— EXERCISE INPUTS —
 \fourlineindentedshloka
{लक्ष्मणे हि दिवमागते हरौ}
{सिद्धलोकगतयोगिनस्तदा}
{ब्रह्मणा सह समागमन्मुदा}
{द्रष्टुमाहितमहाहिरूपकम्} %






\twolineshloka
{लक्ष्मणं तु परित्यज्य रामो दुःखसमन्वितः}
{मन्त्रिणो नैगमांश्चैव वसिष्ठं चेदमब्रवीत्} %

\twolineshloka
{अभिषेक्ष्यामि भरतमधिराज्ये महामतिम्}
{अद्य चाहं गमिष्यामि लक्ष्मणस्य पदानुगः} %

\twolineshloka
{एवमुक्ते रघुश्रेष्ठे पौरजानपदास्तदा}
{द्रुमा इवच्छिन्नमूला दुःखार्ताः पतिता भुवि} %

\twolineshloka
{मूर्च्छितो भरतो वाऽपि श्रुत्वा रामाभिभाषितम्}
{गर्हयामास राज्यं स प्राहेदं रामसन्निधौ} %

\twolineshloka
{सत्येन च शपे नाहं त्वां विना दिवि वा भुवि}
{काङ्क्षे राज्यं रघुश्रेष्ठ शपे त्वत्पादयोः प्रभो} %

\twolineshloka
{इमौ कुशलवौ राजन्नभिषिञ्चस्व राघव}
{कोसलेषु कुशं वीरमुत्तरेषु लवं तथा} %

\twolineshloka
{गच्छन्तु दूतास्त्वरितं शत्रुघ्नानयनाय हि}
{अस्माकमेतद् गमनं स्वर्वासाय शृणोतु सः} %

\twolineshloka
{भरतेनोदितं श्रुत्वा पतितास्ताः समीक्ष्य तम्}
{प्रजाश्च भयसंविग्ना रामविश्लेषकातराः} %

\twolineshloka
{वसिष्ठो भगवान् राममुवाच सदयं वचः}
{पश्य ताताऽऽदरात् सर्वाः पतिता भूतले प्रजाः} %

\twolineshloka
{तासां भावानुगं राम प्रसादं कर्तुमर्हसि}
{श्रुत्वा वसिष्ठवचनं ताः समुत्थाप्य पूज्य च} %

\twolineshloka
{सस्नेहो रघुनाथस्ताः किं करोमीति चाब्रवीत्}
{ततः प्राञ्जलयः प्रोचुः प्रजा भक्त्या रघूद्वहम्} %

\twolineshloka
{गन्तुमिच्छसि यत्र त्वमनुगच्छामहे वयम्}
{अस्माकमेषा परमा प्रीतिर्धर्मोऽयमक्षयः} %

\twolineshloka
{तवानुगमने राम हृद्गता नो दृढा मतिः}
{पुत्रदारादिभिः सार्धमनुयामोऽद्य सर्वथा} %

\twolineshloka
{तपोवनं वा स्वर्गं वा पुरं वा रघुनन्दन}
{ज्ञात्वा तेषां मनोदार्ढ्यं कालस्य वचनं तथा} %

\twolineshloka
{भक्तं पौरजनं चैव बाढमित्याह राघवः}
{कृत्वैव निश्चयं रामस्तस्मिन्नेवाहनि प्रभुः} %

— PROMPT —
Your task is to reproduce all the material exactly as it stands.

— SOLUTION TO THIS EXERCISE —
 \fourlineindentedshloka
{लक्ष्मणे हि दिवमागते हरौ}
{सिद्धलोकगतयोगिनस्तदा}
{ब्रह्मणा सह समागमन्मुदा}
{द्रष्टुमाहितमहाहिरूपकम्} %






\twolineshloka
{लक्ष्मणं तु परित्यज्य रामो दुःखसमन्वितः}
{मन्त्रिणो नैगमांश्चैव वसिष्ठं चेदमब्रवीत्} %

\twolineshloka
{अभिषेक्ष्यामि भरतमधिराज्ये महामतिम्}
{अद्य चाहं गमिष्यामि लक्ष्मणस्य पदानुगः} %

\twolineshloka
{एवमुक्ते रघुश्रेष्ठे पौरजानपदास्तदा}
{द्रुमा इवच्छिन्नमूला दुःखार्ताः पतिता भुवि} %

\twolineshloka
{मूर्च्छितो भरतो वाऽपि श्रुत्वा रामाभिभाषितम्}
{गर्हयामास राज्यं स प्राहेदं रामसन्निधौ} %

\twolineshloka
{सत्येन च शपे नाहं त्वां विना दिवि वा भुवि}
{काङ्क्षे राज्यं रघुश्रेष्ठ शपे त्वत्पादयोः प्रभो} %

\twolineshloka
{इमौ कुशलवौ राजन्नभिषिञ्चस्व राघव}
{कोसलेषु कुशं वीरमुत्तरेषु लवं तथा} %

\twolineshloka
{गच्छन्तु दूतास्त्वरितं शत्रुघ्नानयनाय हि}
{अस्माकमेतद् गमनं स्वर्वासाय शृणोतु सः} %

\twolineshloka
{भरतेनोदितं श्रुत्वा पतितास्ताः समीक्ष्य तम्}
{प्रजाश्च भयसंविग्ना रामविश्लेषकातराः} %

\twolineshloka
{वसिष्ठो भगवान् राममुवाच सदयं वचः}
{पश्य ताताऽऽदरात् सर्वाः पतिता भूतले प्रजाः} %

\twolineshloka
{तासां भावानुगं राम प्रसादं कर्तुमर्हसि}
{श्रुत्वा वसिष्ठवचनं ताः समुत्थाप्य पूज्य च} %

\twolineshloka
{सस्नेहो रघुनाथस्ताः किं करोमीति चाब्रवीत्}
{ततः प्राञ्जलयः प्रोचुः प्रजा भक्त्या रघूद्वहम्} %

\twolineshloka
{गन्तुमिच्छसि यत्र त्वमनुगच्छामहे वयम्}
{अस्माकमेषा परमा प्रीतिर्धर्मोऽयमक्षयः} %

\twolineshloka
{तवानुगमने राम हृद्गता नो दृढा मतिः}
{पुत्रदारादिभिः सार्धमनुयामोऽद्य सर्वथा} %

\twolineshloka
{तपोवनं वा स्वर्गं वा पुरं वा रघुनन्दन}
{ज्ञात्वा तेषां मनोदार्ढ्यं कालस्य वचनं तथा} %

\twolineshloka
{भक्तं पौरजनं चैव बाढमित्याह राघवः}
{कृत्वैव निश्चयं रामस्तस्मिन्नेवाहनि प्रभुः} %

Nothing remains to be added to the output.